Liz Williams grew up in Lakeview and now lives downriver in Chalmette. The Founder of the Southern Food and Beverage Museum, Liz is also the author of three books on eating and drinking culture in New Orleans. A fourth, on the city’s Creole Italians, is forthcoming.
As a native New Orleanian, Liz fondly remembers childhood adventures crabbing with her family. After making buoys out of old bleach bottles, she and her family would set out in their boat, cast off the crab net, and travel up and down drawing in the day’s haul. Liz’s Sicilian grandparents made use of everything caught alongside the crabs—squid, shrimp, and even the occasional eel. “We didn’t consider it bycatch, we just considered it a bonus to the crabs!” This spirit pervades Liz’s own cooking, as evidenced by her Creole Frito Misto.
It also, in her mind, reflects the distinct cultures of New Orleans and Southern Louisiana. To Liz, “Food represents a way of life in Southern Louisiana—even if you are not raising food, even if you’re not a fisherman, even if you’re not a farmer.” She traces this back to both the place and the people. “Besides being at the crossroads of so many ingredients because of our geography, there is also the great bounty and creativity of all the ethnic groups that come together here, adding their ideas to the cuisine and to our identity.”

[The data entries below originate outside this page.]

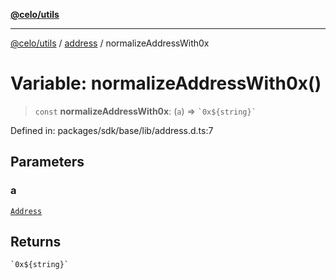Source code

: [**@celo/utils**](../../README.md)

***

[@celo/utils](../../README.md) / [address](../README.md) / normalizeAddressWith0x

# Variable: normalizeAddressWith0x()

> `const` **normalizeAddressWith0x**: (`a`) => `` `0x${string}` ``

Defined in: packages/sdk/base/lib/address.d.ts:7

## Parameters

### a

[`Address`](../type-aliases/Address.md)

## Returns

`` `0x${string}` ``
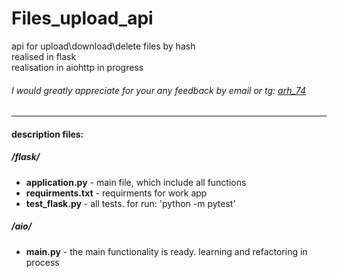 # Files_upload_api
api for upload\download\delete files by hash  
realised in flask  
realisation in aiohttp in progress  


###### I would greatly appreciate for your any feedback by email or tg: [arh_74](https://t.me/Arh_74)


---
#### description files: ####
##### /flask/ #####
- **application.py** - main file, which include all functions
- **requirments.txt** - requirments for work app
- **test_flask.py** - all tests. for run: 'python -m pytest'


##### /aio/ #####
- **main.py** - the main functionality is ready. learning and refactoring in process

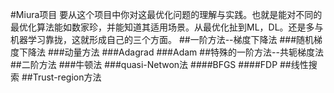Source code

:#Miura项目
要从这个项目中你对这最优化问题的理解与实践。也就是能对不同的最优化算法能如数家珍，并能知道其适用场景。从最优化扯到ML，DL。还是多与机器学习靠拢，这就形成自己的三个方面。
##一阶方法--梯度下降法
###随机梯度下降法
###动量方法
###Adagrad
###Adam
##特殊的一阶方法--共轭梯度法
##二阶方法
###牛顿法
###quasi-Netwon法
####BFGS
####FDP
##线性搜索
##Trust-region方法
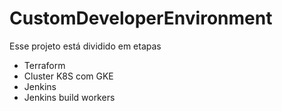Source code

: # CustomDeveloperEnvironment


Esse projeto está dividido em etapas

- Terraform
- Cluster K8S com GKE
- Jenkins
- Jenkins build workers

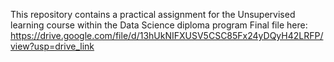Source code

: This repository contains a practical assignment for the Unsupervised learning course within the Data Science diploma program
Final file here: https://drive.google.com/file/d/13hUkNIFXUSV5CSC85Fx24yDQyH42LRFP/view?usp=drive_link

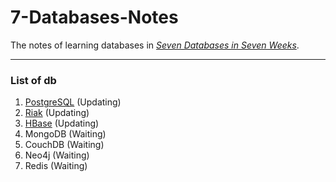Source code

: # 7-Databases-Notes

The notes of learning databases in *[Seven Databases in Seven Weeks][1]*.  

---

### List of db

1. [PostgreSQL][2] (Updating)
2. [Riak][3] (Updating)
3. [HBase][4] (Updating)
4. MongoDB (Waiting)
5. CouchDB (Waiting)
6. Neo4j (Waiting)
7. Redis (Waiting)


 [1]:http://www.amazon.com/Seven-Databases-Weeks-Modern-Movement/dp/1934356921
 [2]:./PostgreSQL.md
 [3]:./Riak.md
 [4]:./HBase.md
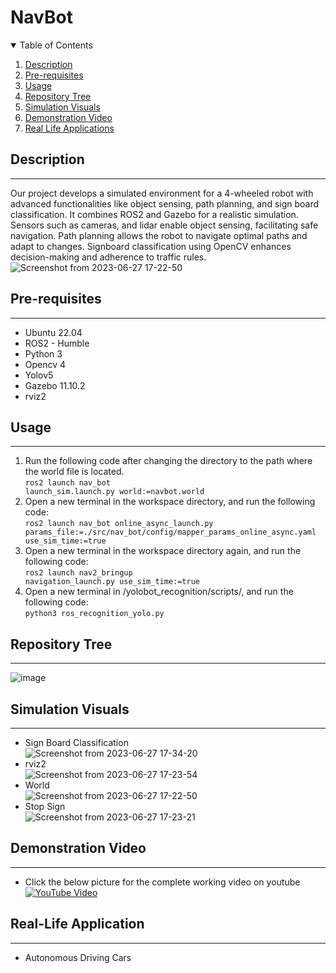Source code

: # NavBot
<details open="open">
  <summary>Table of Contents</summary>
  <ol>
    <li><a href="#Description">Description</a></li>
    <li><a href="#Pre-requisites">Pre-requisites</a></li>
    <li><a href="#Usage">Usage</a></li>
    <li><a href="#Repository-Tree">Repository Tree</a></li>
    <li><a href="#Simulation-Visuals">Simulation Visuals</a></li>
    <li><a href="#Demonstration-Video">Demonstration Video</a></li>
    <li><a href="#Real-Life-Applications">Real Life Applications</a></li>
  </ol>
</details>

## Description
----
Our project develops a simulated environment for a 4-wheeled robot with advanced functionalities like object sensing, path planning, and sign board classification. It combines ROS2 and Gazebo for a realistic simulation. Sensors such as cameras, and lidar enable object sensing, facilitating safe navigation. Path planning allows the robot to navigate optimal paths and adapt to changes. Signboard classification using OpenCV enhances decision-making and adherence to traffic rules.
![Screenshot from 2023-06-27 17-22-50](https://github.com/SaiSatwikReddy07/NavBot/assets/109800395/690771f3-1398-4fd1-999d-422be7bbfb08)

## Pre-requisites
----
* Ubuntu 22.04 
* ROS2 - Humble
* Python 3
* Opencv 4
* Yolov5
* Gazebo 11.10.2
* rviz2
## Usage
----
1. Run the following code after changing the directory to the path where the world file is located. <br/>
<code>ros2 launch nav_bot launch_sim.launch.py world:=navbot.world</code> <br/>
2. Open a new terminal in the workspace directory, and run the following code: <br/>
<code>ros2 launch nav_bot online_async_launch.py params_file:=./src/nav_bot/config/mapper_params_online_async.yaml use_sim_time:=true</code> <br/>
3. Open a new terminal in the workspace directory again, and run the following code: <br/>
<code>ros2 launch nav2_bringup navigation_launch.py use_sim_time:=true</code> <br/>
4. Open a new terminal in /yolobot_recognition/scripts/, and run the following code: <br/>
<code>python3 ros_recognition_yolo.py</code> <br/>

## Repository Tree
----
![image](https://github.com/SaiSatwikReddy07/NavBot/assets/109800395/6458b364-5a7d-4526-b216-192e8825bd88)

## Simulation Visuals
----
* Sign Board Classification <br/>
![Screenshot from 2023-06-27 17-34-20](https://github.com/SaiSatwikReddy07/NavBot/assets/109800395/4694f3be-00f3-4778-8781-c7b1854d1128) <br/>
* rviz2 <br/>
![Screenshot from 2023-06-27 17-23-54](https://github.com/SaiSatwikReddy07/NavBot/assets/109800395/5eabf78d-1cca-46d6-a0ee-498f4d41a81e) <br/>
* World <br/>
![Screenshot from 2023-06-27 17-22-50](https://github.com/SaiSatwikReddy07/NavBot/assets/109800395/97ed6acb-5ca1-4b96-8681-a9060e915ad5) <br/>
* Stop Sign <br/>
![Screenshot from 2023-06-27 17-23-21](https://github.com/SaiSatwikReddy07/NavBot/assets/109800395/8c81a4a0-433b-44e7-9ccf-40777044b03c) <br/>

## Demonstration Video
----
* Click the below picture for the complete working video on youtube <br/>
[![YouTube Video](http://img.youtube.com/vi/UnKrqkgXtco/0.jpg)](https://youtu.be/UnKrqkgXtco)
## Real-Life Application
----
* Autonomous Driving Cars
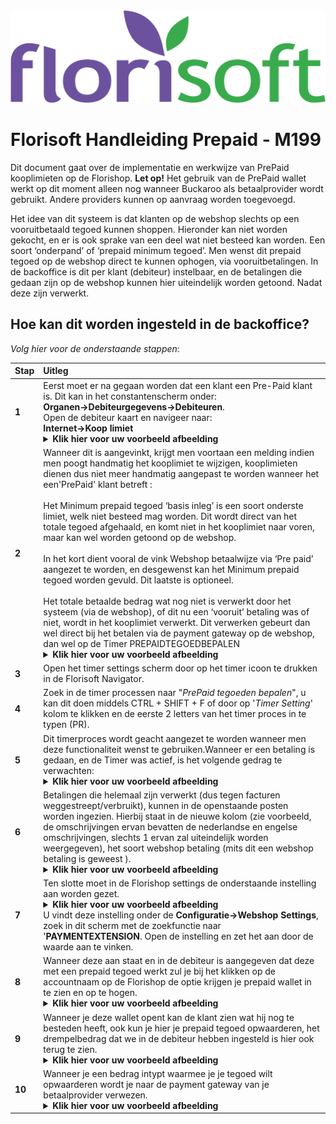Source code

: <img src="../fslogo.png">

# Florisoft Handleiding Prepaid - M199

Dit document gaat over de implementatie en werkwijze van PrePaid kooplimieten op de Florishop. **Let op!** Het gebruik van de PrePaid wallet werkt op dit moment alleen nog wanneer Buckaroo als betaalprovider wordt gebruikt. Andere providers kunnen op aanvraag worden toegevoegd.

Het idee van dit systeem is dat klanten op de webshop slechts op een vooruitbetaald tegoed kunnen shoppen. Hieronder kan niet worden gekocht, en er is ook sprake van een deel wat niet besteed kan worden. Een soort ‘onderpand’ of ‘prepaid minimum tegoed’. Men wenst dit prepaid tegoed op de webshop direct te kunnen ophogen, via vooruitbetalingen. In de backoffice is dit per klant (debiteur) instelbaar, en de betalingen die gedaan zijn op de webshop kunnen hier uiteindelijk worden getoond. Nadat deze zijn verwerkt.

## Hoe kan dit worden ingesteld in de backoffice?

*Volg hier voor de onderstaande stappen*:

|Stap|Uitleg|
|:--|:--|
|**1**|Eerst moet er na gegaan worden dat een klant een Pre-Paid klant is. Dit kan in het constantenscherm onder: **Organen→Debiteurgegevens→Debiteuren**.<br>Open de debiteur kaart en navigeer naar:<br>**Internet→Koop limiet**<details><summary><b>Klik hier voor uw voorbeeld afbeelding</b></summary><img src="Pre Paid Kooplimiet/image1.png"></details>|
|**2**|Wanneer dit is aangevinkt, krijgt men voortaan een melding indien men poogt handmatig het kooplimiet te wijzigen, kooplimieten dienen dus niet meer handmatig aangepast te worden wanneer het een'PrePaid' klant betreft :<br><br>Het Minimum prepaid tegoed ‘basis inleg’ is een soort onderste limiet, welk niet besteed mag worden. Dit wordt direct van het totale tegoed afgehaald, en komt niet in het kooplimiet naar voren, maar kan wel worden getoond op de webshop.<Br><br>In het kort dient vooral de vink Webshop betaalwijze via ‘Pre paid’ aangezet te worden, en desgewenst kan het Minimum prepaid tegoed worden gevuld. Dit laatste is optioneel.<br><br>Het totale betaalde bedrag wat nog niet is verwerkt door het systeem (via de webshop), of dit nu een ‘vooruit’ betaling was of niet, wordt in het kooplimiet verwerkt. Dit verwerken gebeurt dan wel direct bij het betalen via de payment gateway op de webshop, dan wel op de Timer PREPAIDTEGOEDBEPALEN<details><summary><b>Klik hier voor uw voorbeeld afbeelding</b></summary><img src="Pre Paid Kooplimiet/image2.png"></details>|
|**3**|Open het timer settings scherm door op het timer icoon te drukken in de Florisoft Navigator.|
|**4**|Zoek in de timer processen naar "*PrePaid tegoeden bepalen*", u kan dit doen middels CTRL + SHIFT + F of door op '*Timer Setting*' kolom te klikken en de eerste 2 letters van het timer proces in te typen (PR).|
|**5**|Dit timerproces wordt geacht aangezet te worden wanneer men deze functionaliteit wenst te gebruiken.Wanneer er een betaling is gedaan, en de Timer was actief, is het volgende gedrag te verwachten:<details><summary><b>Klik hier voor uw voorbeeld afbeelding</b></summary><img src="Pre Paid Kooplimiet/image3.png"></details>|
|**6**|Betalingen die helemaal zijn verwerkt (dus tegen facturen weggestreept/verbruikt), kunnen in de openstaande posten worden ingezien. Hierbij staat in de nieuwe kolom (zie voorbeeld, de omschrijvingen ervan bevatten de nederlandse en engelse omschrijvingen, slechts 1 ervan zal uiteindelijk worden weergegeven), het soort webshop betaling (mits dit een webshop betaling is geweest ).<details><summary><b>Klik hier voor uw voorbeeld afbeelding</b></summary><img src="Pre Paid Kooplimiet/image6.png"></details>|
|**7**|Ten slotte moet in de Florishop settings de onderstaande instelling aan worden gezet.<details><summary><b>Klik hier voor uw voorbeeld afbeelding</b></summary><img src="Pre Paid Kooplimiet/image7.png"></details>U vindt deze instelling onder de **Configuratie→Webshop Settings**, zoek in dit scherm met de zoekfunctie naar '**PAYMENTEXTENSION**. Open de instelling en zet het aan door de waarde aan te vinken.|
|**8**|Wanneer deze aan staat en in de debiteur is aangegeven dat deze met een prepaid tegoed werkt zul je bij het klikken op de accountnaam op de Florishop de optie krijgen je prepaid wallet in te zien en op te hogen.<details><summary><b>Klik hier voor uw voorbeeld afbeelding</b></summary><img src="Pre Paid Kooplimiet/image8.png"></details>|
|**9**|Wanneer je deze wallet opent kan de klant zien wat hij nog te besteden heeft, ook kun je hier je prepaid tegoed opwaarderen, het drempelbedrag dat we in de debiteur hebben ingesteld is hier ook terug te zien.<details><summary><b>Klik hier voor uw voorbeeld afbeelding</b></summary><img src="Pre Paid Kooplimiet/image9.png"></details>|
|**10**|Wanneer je een bedrag intypt waarmee je je tegoed wilt opwaarderen wordt je naar de payment gateway van je betaalprovider verwezen.<details><summary><b>Klik hier voor uw voorbeeld afbeelding</b></summary><img src="Pre Paid Kooplimiet/image10.png"></details>|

Liz’s interest in the plurality of influences on Southern Louisiana’s cuisine, combined with her love of museums, led her to lay the groundwork for the Southern Food and Beverage Museum in 2004. Following setbacks brought on by Hurricane Katrina, the museum finally opened in 2008 to address the intersection of food, drink, and culture in the region. Since then, it has expanded to include a wide range of programming across the United States and influence museums throughout the country, many of which are now turning their attention to food as a medium for telling the story of both people and the planet.
This dialogue between the local and the national crops up again when Liz contemplates the changes to the Louisiana coastline she’s seen in her lifetime. “Places are gone, but there’s more to it than just having lost the land. The country is shrinking. It’s not just Louisiana’s problem, it’s everybody’s problem.”